Inflation rose to 2.8 percent in May, the Bureau of Labor Statistics reported Tuesday in the latest sign that the long-running economic recovery is maturing.
The 2.8 percent annual inflation rate, as measured by the Consumer Price Index, is the highest such mark since early 2012. Higher gas and housing costs helped drive the increase in May.
For wage and salary earners, those higher costs eat into purchasing power and are not a good thing.
From the perspective of the Federal Reserve, however, higher inflation is a good sign in that it is evidence that the economy is performing near its full capacity.
[Related: US unemployment rate ties lowest level in nearly 50 years]
Tuesday’s report will encourage the Fed officials gathering in Washington Tuesday for a two-day monetary policy meeting that they are on the right track in pursuing slow interest rate hikes to tighten monetary policy.

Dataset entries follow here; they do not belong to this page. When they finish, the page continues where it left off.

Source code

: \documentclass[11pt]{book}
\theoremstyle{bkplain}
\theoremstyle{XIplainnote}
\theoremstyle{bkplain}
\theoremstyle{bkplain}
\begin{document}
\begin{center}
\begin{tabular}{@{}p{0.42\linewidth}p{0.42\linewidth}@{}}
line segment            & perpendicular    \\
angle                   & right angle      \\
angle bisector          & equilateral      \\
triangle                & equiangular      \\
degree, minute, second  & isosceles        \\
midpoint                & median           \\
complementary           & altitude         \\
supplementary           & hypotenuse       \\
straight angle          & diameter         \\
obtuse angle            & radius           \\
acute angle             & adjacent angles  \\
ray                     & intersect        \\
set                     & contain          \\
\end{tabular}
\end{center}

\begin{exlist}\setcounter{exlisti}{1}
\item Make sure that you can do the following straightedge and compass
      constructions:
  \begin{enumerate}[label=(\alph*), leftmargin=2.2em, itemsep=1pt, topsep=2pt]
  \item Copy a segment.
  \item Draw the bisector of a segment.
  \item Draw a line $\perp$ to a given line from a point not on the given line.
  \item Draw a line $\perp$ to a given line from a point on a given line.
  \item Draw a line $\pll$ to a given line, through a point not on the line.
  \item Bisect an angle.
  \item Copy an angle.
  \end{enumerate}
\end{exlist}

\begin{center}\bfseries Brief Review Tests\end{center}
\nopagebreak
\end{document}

The increase in inflation helps assure that they will implement another quarter percentage point interest rate hike this week.

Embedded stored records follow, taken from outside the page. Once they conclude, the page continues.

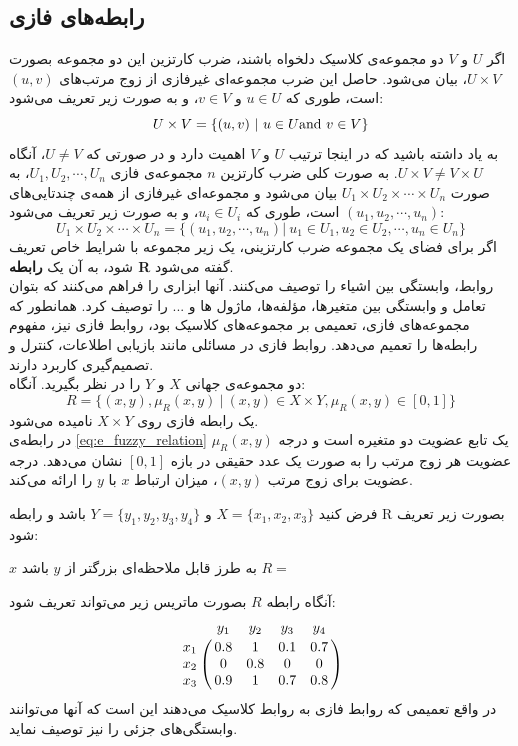  \subsection{رابطه‌های فازی}
 اگر $U$ و $V$ دو مجموعه‌ی کلاسیک دلخواه باشند، ضرب کارتزین 
 این دو مجموعه بصورت $U \times V$، بیان می‌شود. حاصل این ضرب مجموعه‌ای غیرفازی از زوج مرتب‌های $(u, v)$ است، طوری که $u \in U$ و $v \in V$، و به صورت زیر تعریف می‌شود:
 \begin{equation}\label{eq:e_fset_classic_cartesianproduct}
 	U \times V = \{(u, v)\ |\ u \in U {\rm and}\ v \in V \}
 \end{equation}
به یاد داشته باشید که در اینجا ترتیب $U$ و $V$ اهمیت دارد و در صورتی که $U \not = V$، آنگاه $U \times V \not = V \times U$. به صورت کلی ضرب کارتزین $n$ مجموعه‌ی فازی $U_1, U_2, \cdots, U_n$، به صورت $U_1 \times U_2 \times \cdots \times U_n$ بیان می‌شود و مجموعه‌ای غیرفازی از همه‌ی چندتایی‌های $(u_1, u_2, \cdots, u_n)$ است، طوری که $u_i \in U_i$، و به صورت زیر تعریف می‌شود:
 \begin{equation}\label{eq:e_fset_classic_cartesianproduct_general}
U_1 \times U_2 \times \cdots \times U_n = \{ (u_1, u_2, \cdots, u_n) |\ u_1 \in U_1, u_2 \in U_2, \cdots, u_n \in U_n\}
\end{equation}
اگر برای فضای یک مجموعه ضرب کارتزینی، یک زیر مجموعه با شرایط خاص تعریف شود، به آن یک \textbf{رابطه R}
گفته می‌شود. 
\cite{Wang1997}\\
روابط، وابستگی بین اشیاء را توصیف می‌کنند. آنها ابزاری را فراهم می‌کنند که بتوان تعامل و وابستگی بین متغیرها، مؤلفه‌ها، ماژول ها و ... را توصیف کرد. همانطور که مجموعه‌های فازی، تعمیمی بر مجموعه‌های کلاسیک بود، روابط فازی نیز، مفهوم رابطه‌ها را تعمیم می‌دهد. روابط فازی در مسائلی مانند بازیابی اطلاعات، کنترل و تصمیم‌گیری کاربرد دارند. 
\cite{Pedrycz2007} \\
دو مجموعه‌ی جهانی $X$ و $Y$ را در نظر بگیرید. آنگاه:
\begin{equation}\label{eq:e_fuzzy_relation}
	R = \{ (x,y), \mu_R(x,y)\ |\ (x,y) \in X \times Y, \mu_R(x,y) \in [0,1] \}
\end{equation}
یک رابطه فازی روی $X \times Y$ نامیده می‌شود.  \\
در رابطه‌ی
\ref{eq:e_fuzzy_relation}
$\mu_R(x,y)$
یک تابع عضویت دو متغیره است و درجه عضویت هر زوج مرتب را به صورت یک عدد حقیقی در بازه $[0,1]$ نشان می‌دهد.
درجه عضویت برای زوج مرتب $(x,y)$، میزان ارتباط $x$ با $y$ را ارائه می‌کند.
\begin{exmp}
	فرض کنید $X=\{x_1, x_2, x_3\}$ و $Y=\{y_1, y_2, y_3, y_4\}$ باشد و رابطه R بصورت زیر تعریف شود:

\begin{flushleft}
$x$ به طرز قابل ملاحظه‌ای بزرگتر از $y$ باشد $R =$ 
\end{flushleft}
آنگاه رابطه $R$ بصورت ماتریس زیر می‌تواند تعریف شود:
$$
\bordermatrix{&y_1&y_2&y_3&y_4 \cr
	x_1 & 0.8 & 1 & 0.1 & 0.7 \cr
	x_2 & 0 & 0.8 & 0 & 0 \cr
	x_3 & 0.9 & 1 & 0.7 & 0.8  }
$$
در واقع تعمیمی که روابط فازی به روابط کلاسیک می‌دهند این است که آنها می‌توانند وابستگی‌های جزئی را نیز توصیف نماید.
\end{exmp}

The Fed targets 2 percent inflation, although it uses a different metric than the CPI. For almost all of the past half-decade it has seen inflation fall below that line — a worrying indication that the country may have suffered slower growth and weaker job creation than possible.
The underlying details of Tuesday’s report suggest that inflation is trending up. Stripping out volatile food and energy prices, “core” inflation was 2.2 percent, the fastest since the beginning of last year.